Guidelines for writing mapping strings


Much like Regular Expressions, mapping strings, with their various commands and operands, can be somewhat cryptic at times, and for all but the simplest cases they may not be something that will easily “roll off the tip of your tongue”.   Naturally, the more complex your mapping or modification operations are, the more complex the mapping string will be.  You may need to reread the documentation (perhaps each time you use it), and plan out in advance what these strings will contain.


You may benefit by saving off some mapping commands you have found useful, along with a few descriptive notes, into a text file to have them handy, like having a “cheat sheet”.  That way, if you need to use them again, you can refer to your notes instead of always having to reread this documentation.  Or, you can specifying an external mapping string item of SV to fetch a SET variable containing part of a mapping string.  You can also use an SPFLite SET variable to define an entire mapping string, and then you would specify it on your CHANGE command with an = equal sign followed by the name of the SET variable.

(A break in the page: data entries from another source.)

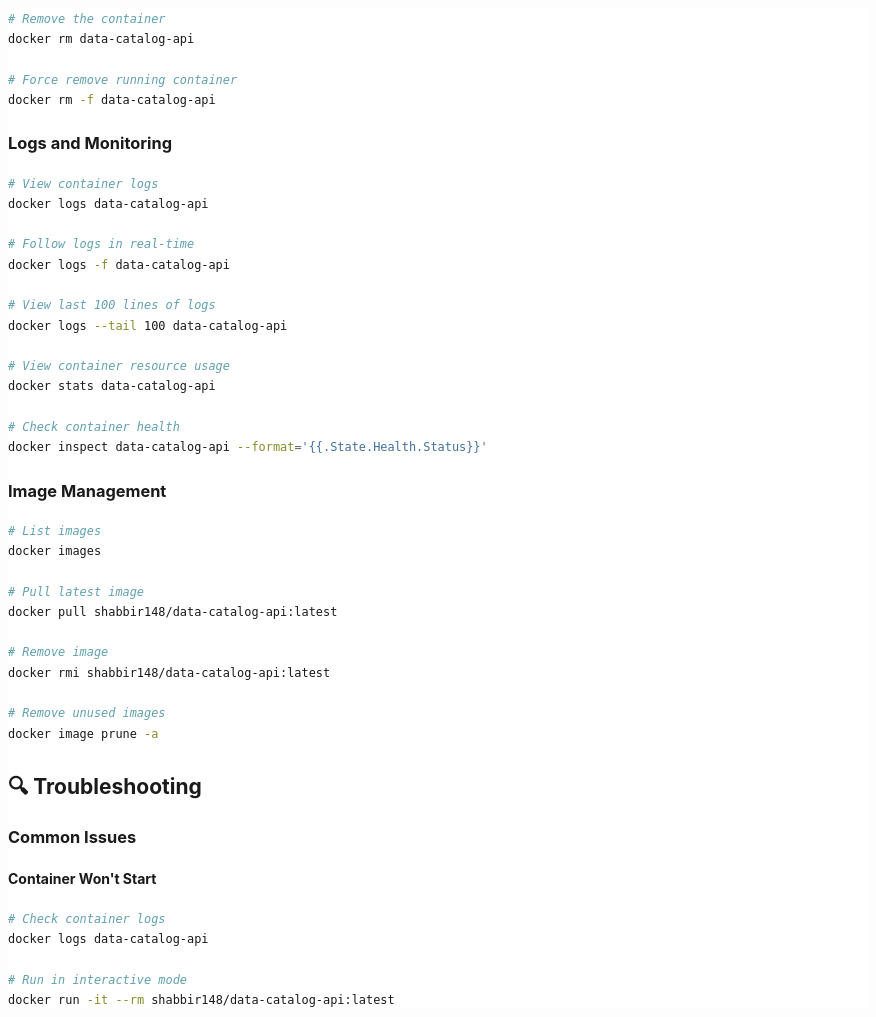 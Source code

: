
 ```bash
# Remove the container
docker rm data-catalog-api

# Force remove running container
docker rm -f data-catalog-api
```

### Logs and Monitoring
```bash
# View container logs
docker logs data-catalog-api

# Follow logs in real-time
docker logs -f data-catalog-api

# View last 100 lines of logs
docker logs --tail 100 data-catalog-api

# View container resource usage
docker stats data-catalog-api

# Check container health
docker inspect data-catalog-api --format='{{.State.Health.Status}}'
```

### Image Management
```bash
# List images
docker images

# Pull latest image
docker pull shabbir148/data-catalog-api:latest

# Remove image
docker rmi shabbir148/data-catalog-api:latest

# Remove unused images
docker image prune -a
```

## 🔍 Troubleshooting

### Common Issues

#### Container Won't Start
```bash
# Check container logs
docker logs data-catalog-api

# Run in interactive mode
docker run -it --rm shabbir148/data-catalog-api:latest
```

You can look at the provided examples to help understand how mapping strings are written; if one is close to what you need, you may be able to copy and tailor it.  When working with your own data, there are a few ways to go about defining a mapping string.  For short data, the simplest way may be to just write some sample data on a piece of paper, drawing lines where various substrings of your data are located, and counting the columns.  Then, write down each ‘piece’ of your data as you want it reformatted, in left-to-right order, so that each ‘piece’ is an item in a mapping string, as described above.


For longer data, you can use SPFLite to help.  If you highlight a string on a line, you will see its length displayed on the status line, like Len 8.  If you place your data on a line by itself, left-justified on column 1, you will see the length of the line on the status line when the cursor is on that line of data,  like Line Len 8.  Be certain the line is trimmed to sure you don’t count any trailing blanks.  You can trim a line of data by using the TR line command.  The virtual highlighting pens feature of SPFLite may also be useful.


You also have the L/C display on the status line, which shows the Line number and Column number where the cursor is located.  If your data is on line 125, you will see a display of L 000125 C 8 when the cursor is on the last column your data.


Finally, you can issue the COLS line command to show you column positions.


Bear in mind that the “column numbers” or “column ranges” in a mapping string are the relative positions of your data.  Those numbers have nothing to do with where (what actual column positions) on a data line that your data is found in the course of executing a CHANGE command.  You must visualize your data as if it were left-justified on column 1 of a line, for purposes of numbering the positions, even though your data may actually appear anywhere, in any columns of a line.


Remember that many mapping commands are what is termed “modifying commands”.  That means they are designed to alter the contents of the result string.  To use such commands on data that is in the source string, you have to first copy some or all of the source string to the result string.  The easiest way to do that is with a column-copying command of 1+ at the beginning of your mapping string.  You will see examples in the documentation that use this technique.  However, for many commands (but not all), the auto-reference and auto-copy features mean that oftentimes you won’t need to use a column reference of 1+ to reference or copy the entire source string, because it will be implied and will happen automatically.


You may come across cases where a single mapping operation is not powerful enough to do what you need. When that happens, it’s possible you could do part of the mapping in one pass, and in the process, insert or append to the result string some special character of your choosing as a “marker”.  Then, you would go back with another CHANGE command that looked for strings containing that special “marker” character, and do the remaining data reformatting that you were unable to complete in the first pass – either with another M string or perhaps a conventional string of type C, T or X.  


To improve performance, and limit the second pass to only those lines affected by the first pass, you could use Command Chaining techniques involving a “Z tag” of :ZF on your second CHANGE command.  See the Help article Working with Command Chaining for more information.


When using this technique, be mindful of what characters have special meaning in a Picture or Regular Expression string if you use them.  (In some cases, you might need to escape certain special Picture characters with a \ backslash.)  In Pictures, you may be able to use () parentheses, or symbols such as ¢ £ or  which are uncommon but are treated as ordinary data characters in these strings.  You can also use the single and double “word processing quotes” in the ANSI range of X'91' to X'94' as delimiters.  These are just some possibilities for you to explore.  The KEYMAP facility can be used to map any suitable characters to the desired keys so you can have them readily available to type.


When even such advanced mapping-string techniques are not enough for your needs, an execute-macro string, also known as an “E string”, may be useful.


Finally, as with any other aspect of SPFLite, if you have questions or need help with this feature, the SPFLite online forum is available to assist you.  Of course, if you do that, the first question we will ask is, Have you read the documentation?  So be sure to start with that important first step.